This error occurs when the WiringPi module has not been installed on the R-Pi. To install the module correctly follow the instructions in Appendix B1.3. Once installed rerun the Python test program again.
At runtime, a py-spidev module error is displayed when attempting to run the Python 'atod.py' testing file.
This error occurs when either the 'py-spidev' Python module is not installed or the SPI has not be configured correctly. To install the 'py-spidev' Python module and to configure the SPI correctly see the instructions in Appendix B1.4. Once installed rerun the Python test program again.
When attempting to access the demonstration software web-page, 'GertboardTestv1p0p0.html', using a web browser, the message 'Server not found' is displayed on the browser.

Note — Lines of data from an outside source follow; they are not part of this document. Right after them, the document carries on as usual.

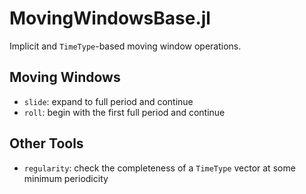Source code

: # MovingWindowsBase.jl

Implicit and `TimeType`-based moving window operations.

## Moving Windows
* `slide`: expand to full period and continue
* `roll`: begin with the first full period and continue
<!-- * `expand`: expands with each step from the first to current value -->
<!-- * `part`: partitions series into non-overlapping subsets -->

## Other Tools
* `regularity`: check the completeness of a `TimeType` vector at some minimum periodicity
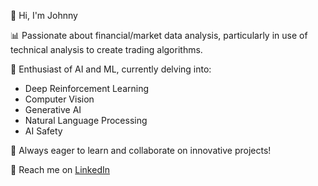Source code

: 👋 Hi, I'm Johnny

📊 Passionate about financial/market data analysis, particularly in use of technical analysis to create trading algorithms.

🧠 Enthusiast of AI and ML, currently delving into:
  - Deep Reinforcement Learning
  - Computer Vision
  - Generative AI
  - Natural Language Processing
  - AI Safety

🚀 Always eager to learn and collaborate on innovative projects!

💼 Reach me on [LinkedIn](www.linkedin.com/in/johnnyyfranklin)

<!---
johnnyy-f/johnnyy-f is a ✨ special ✨ repository because its `README.md` (this file) appears on your GitHub profile.
You can click the Preview link to take a look at your changes.
--->
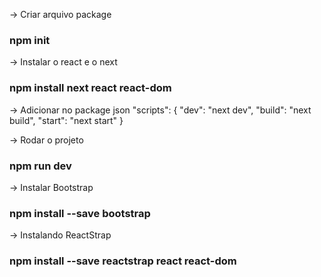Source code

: -> Criar arquivo package
### npm init

-> Instalar o react e o next 
### npm install next react react-dom

-> Adicionar no package json 
"scripts": {
  "dev": "next dev",
  "build": "next build",
  "start": "next start"
}

-> Rodar o projeto
### npm run dev 

-> Instalar Bootstrap
### npm install --save bootstrap

-> Instalando ReactStrap
### npm install --save reactstrap react react-dom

This type of error message occurs when the Web Server that contains the required web-page(s) cannot be found. The possible causes are: i) the R-Pi is not on the network; ii) the device hosting the browser cannot connect with the network to which the R-Pi is connected; iii) the Web Server on the R-Pi is not installed, active or correctly configured. To confirm that the RPi is connected to the Internet use the Midora browser on the R-PI to visit a well known web-site. If this access is not possible then confirm that the R-Pi has an IP address (see Section 4.1) and that either the WiPi is correctly installed/working (see Section 4.1) or the Ethernet cable is connected to the R-Pi. You may need to confirm that connection to the Internet is possible through your router (for some networks the relevant MAC address, in this case the MAC address for the R-PI, must be registered with the router - see the corresponding instructions for your router). If there are no network access issues then make sure that the Apache2 Web Server is installed and active on the R-Pi (see Appendix B1.5).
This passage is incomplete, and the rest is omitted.